A new group has formed in Delaware called The Coalition for Fairness & Equity In Our Schools. This group is looking for one thing in our schools, as per their Facebook page:
Diverse group advocating for statewide changes to discipline practices to eliminate suspensions for low-level offenses and adopt a restorative approach.
This group was convened by the American Civil Liberties Union of Delaware to help eliminate the “school to prison” pipeline coming out of many of our schools in Delaware, specifically the Wilmington schools. You can read more about them here.
To this end, they have started a petition which can be found below, and I strongly encourage all to sign in support of this petition. As a special needs father, I have seen first-hand what disproportionate discipline can create, and so much of what these children are exhibiting are manifestations of their disabilities. This doesn’t mean it’s a free-for-all, but it also doesn’t mean punish whenever you want, which leads to social stigma that is very damaging for so many students with disabilities. I have always promoted a simple mantra: work with the disabilities, not against them. When anyone tries to fight something that is natural, it becomes stressful for all involved. This can make a minor situation become infinitely worse. It isn’t just about social groups for students either. The adults have a HUGE responsibility in this as well.

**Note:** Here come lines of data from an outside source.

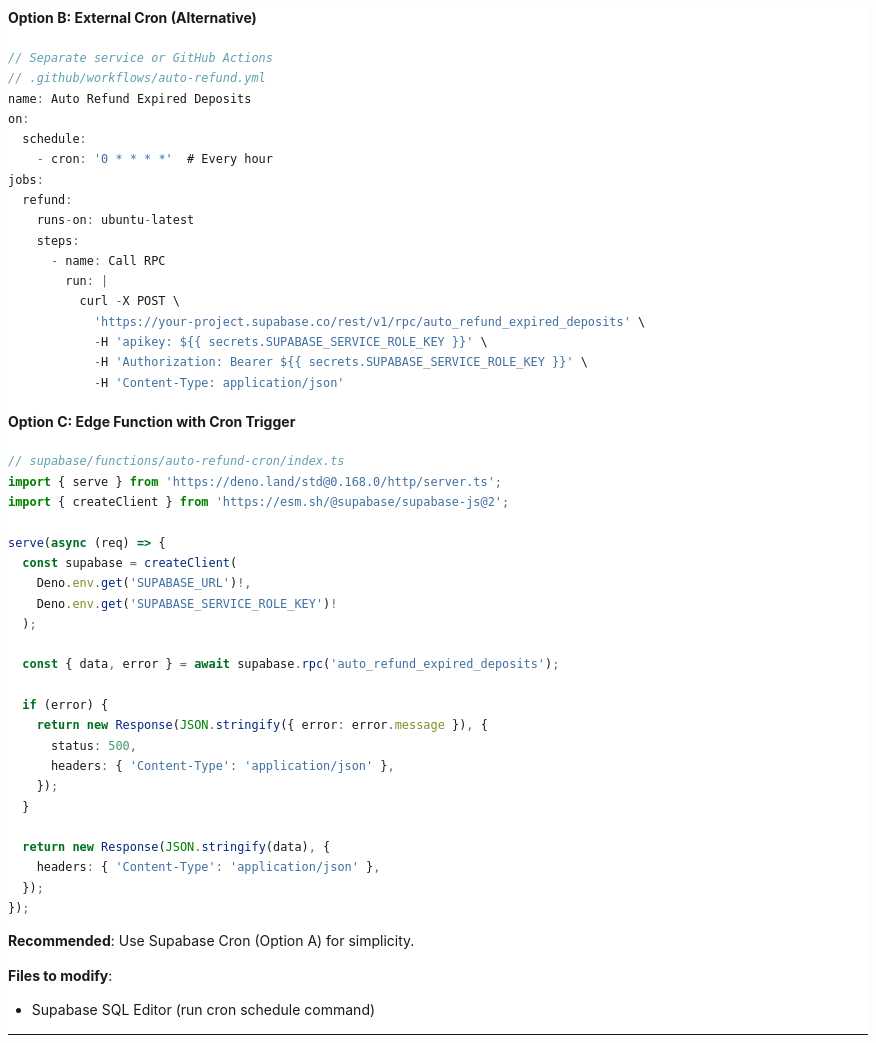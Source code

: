 
#### **Option B: External Cron (Alternative)**
```typescript
// Separate service or GitHub Actions
// .github/workflows/auto-refund.yml
name: Auto Refund Expired Deposits
on:
  schedule:
    - cron: '0 * * * *'  # Every hour
jobs:
  refund:
    runs-on: ubuntu-latest
    steps:
      - name: Call RPC
        run: |
          curl -X POST \
            'https://your-project.supabase.co/rest/v1/rpc/auto_refund_expired_deposits' \
            -H 'apikey: ${{ secrets.SUPABASE_SERVICE_ROLE_KEY }}' \
            -H 'Authorization: Bearer ${{ secrets.SUPABASE_SERVICE_ROLE_KEY }}' \
            -H 'Content-Type: application/json'
```

#### **Option C: Edge Function with Cron Trigger**
```typescript
// supabase/functions/auto-refund-cron/index.ts
import { serve } from 'https://deno.land/std@0.168.0/http/server.ts';
import { createClient } from 'https://esm.sh/@supabase/supabase-js@2';

serve(async (req) => {
  const supabase = createClient(
    Deno.env.get('SUPABASE_URL')!,
    Deno.env.get('SUPABASE_SERVICE_ROLE_KEY')!
  );
  
  const { data, error } = await supabase.rpc('auto_refund_expired_deposits');
  
  if (error) {
    return new Response(JSON.stringify({ error: error.message }), {
      status: 500,
      headers: { 'Content-Type': 'application/json' },
    });
  }
  
  return new Response(JSON.stringify(data), {
    headers: { 'Content-Type': 'application/json' },
  });
});
```

**Recommended**: Use Supabase Cron (Option A) for simplicity.

**Files to modify**:
- Supabase SQL Editor (run cron schedule command)

---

I have seen multiple videos from other countries where students disabilities are celebrated, not hidden. The classes and staff are educated on them, and this creates a much more tolerable environment for all involved: the student with disabilities, their classmates, the teachers, the staff, the admins, and the entire school. Aside from all this, there are very specific laws regarding disproportionate punishments and manifestation determination. In Delaware, and also under IDEA and Section 504 law, if a student is suspended more than ten times during a school year, the IEP team or 504 team must convene to determine if a behavior was a result of the disability. A parent can also request this if they believe this to be true in a discipline situation.
What should result from this is the stakeholders involved get together, talk about the issues and behaviors, and the school psychologist should do a functional behavioral analysis. Based on the results of this, a behavior intervention plan should be established with all parties agreeing, not just the administrators of the school. And I would caution parents to be very careful about the wording of these BIPs as they are called. I highly recommend knowing your child’s disability to the best of your ability, and find out what is typical or atypical behaviors associated with the disability.

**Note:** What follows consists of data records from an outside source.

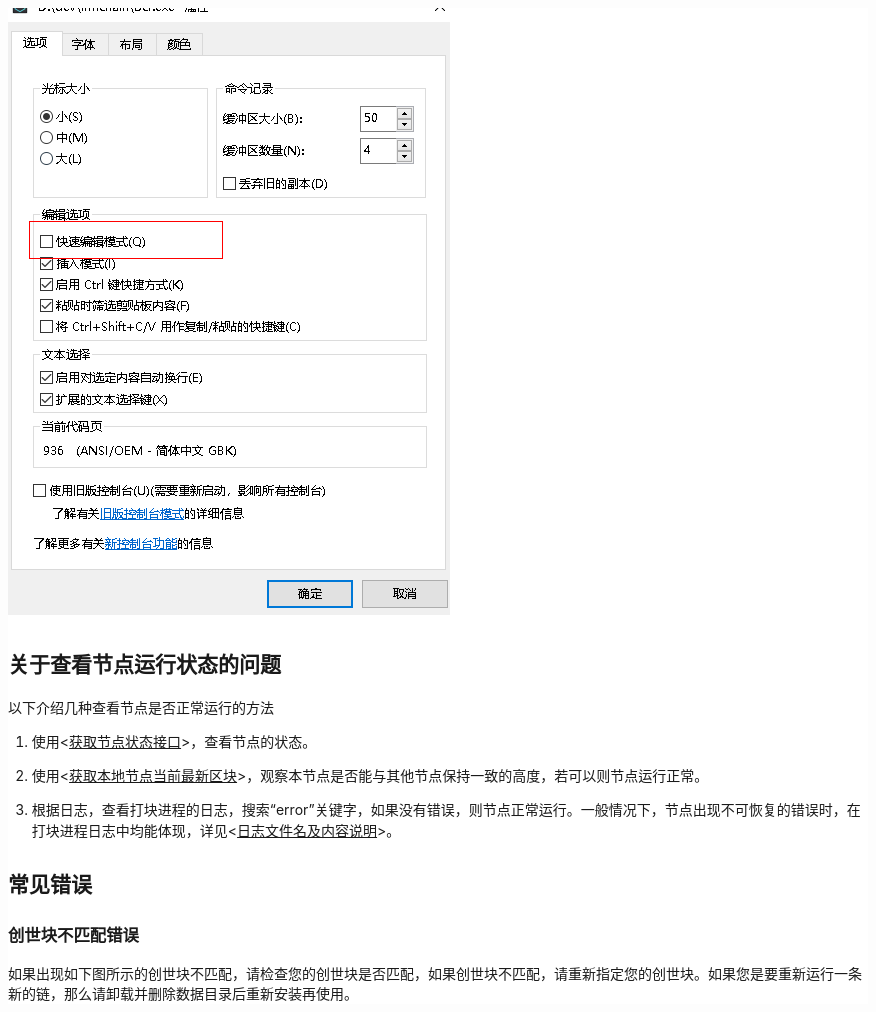    ![](./media/639a9a573709d08000a04c398eb4a15f.png)

 

## 关于查看节点运行状态的问题

以下介绍几种查看节点是否正常运行的方法

1. 使用\<[获取节点状态接口](/zh/API参考/PC全节点/接口列表/1-2.html#获取节点状态)\>，查看节点的状态。

2. 使用\<[获取本地节点当前最新区块](/zh/API参考/PC全节点/接口列表/1-2.html#获取本地节点当前最新区块)\>，观察本节点是否能与其他节点保持一致的高度，若可以则节点运行正常。

3. 根据日志，查看打块进程的日志，搜索“error”关键字，如果没有错误，则节点正常运行。一般情况下，节点出现不可恢复的错误时，在打块进程日志中均能体现，详见\<[日志文件名及内容说明](/zh/教程/PC全节点教程/Windows/glossary.html#日志文件名及内容说明)\>。

## 常见错误

### 创世块不匹配错误

如果出现如下图所示的创世块不匹配，请检查您的创世块是否匹配，如果创世块不匹配，请重新指定您的创世块。如果您是要重新运行一条新的链，那么请卸载并删除数据目录后重新安装再使用。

When all efforts have failed, and a parent feels their efforts for their child are not being met, that is the time to take further action. There are numerous things you can do, but one I do NOT recommend is taking that action through the Delaware Department of Education. Their best solution seems to be “mediate” which is good, but this can also stifle your rights for your child. Sometimes, as many special needs parents can attest to, you have to fight for your child. The DOE methods of resolution do not have the best odds of working to your child’s benefit. I’m sure they would disagree with me, but the bare fact that there have been NO due process hearings in Delaware for two years and a smattering of administrative complaints over a ten year period is testament to this fact. Their way just doesn’t work.

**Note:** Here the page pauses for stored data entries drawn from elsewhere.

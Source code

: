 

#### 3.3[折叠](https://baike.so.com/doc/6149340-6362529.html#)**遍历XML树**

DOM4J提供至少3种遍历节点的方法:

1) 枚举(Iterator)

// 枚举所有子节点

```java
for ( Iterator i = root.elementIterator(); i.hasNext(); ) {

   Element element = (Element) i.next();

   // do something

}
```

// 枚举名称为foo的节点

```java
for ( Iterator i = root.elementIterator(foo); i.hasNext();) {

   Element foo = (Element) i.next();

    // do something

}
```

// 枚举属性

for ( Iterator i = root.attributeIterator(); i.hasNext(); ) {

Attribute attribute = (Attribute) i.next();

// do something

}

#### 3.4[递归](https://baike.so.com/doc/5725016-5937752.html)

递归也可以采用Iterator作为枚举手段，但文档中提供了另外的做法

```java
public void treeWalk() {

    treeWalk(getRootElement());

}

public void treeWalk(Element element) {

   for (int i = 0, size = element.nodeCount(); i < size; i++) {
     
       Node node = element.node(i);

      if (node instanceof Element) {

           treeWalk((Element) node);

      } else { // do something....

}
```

Furthermore, the number of special education lawsuits when parents reach their wits end (not to get rich quick, that is NOT what happens with these lawsuits) has skyrocketed in Delaware over the past few years. This is a more proven resolution method for far more parents than the DOE has ever helped over the past decade. In fact, many of the curriculums and specific IEPs the DOE wants (which are not part of approved federal IDEA law as brought before the U.S. Congress but resolutions and regulations tacked on by the US DOE with no Congressional approval), will wind up being more harmful to many students in the coming years as they are forced to adapt to national standards that are controversial at best, culminating in standardized assessments that on the surface purport to close the achievement gaps, but will in actuality further widen them. This will in turn bring in more “consultants” and “non-profit companies” who need to help these “failing” students. All the while, teachers who don’t have the proper resources and are dealing with very large classrooms will be evaluated based on these high-stakes assessments. This is why I don’t trust the DOE, and why any special needs parent should be very wary of them.
But back to this coalition, I am in full support of this group, and this is very needed in our state. I just wish I had known about it sooner! I would strongly encourage this group to take a very strong look at various disabilities and the neurobiological events that take place when so many of these “behaviors” occur, as well as the exponential increase of them when unneeded stress is placed on these students from the adults in the school.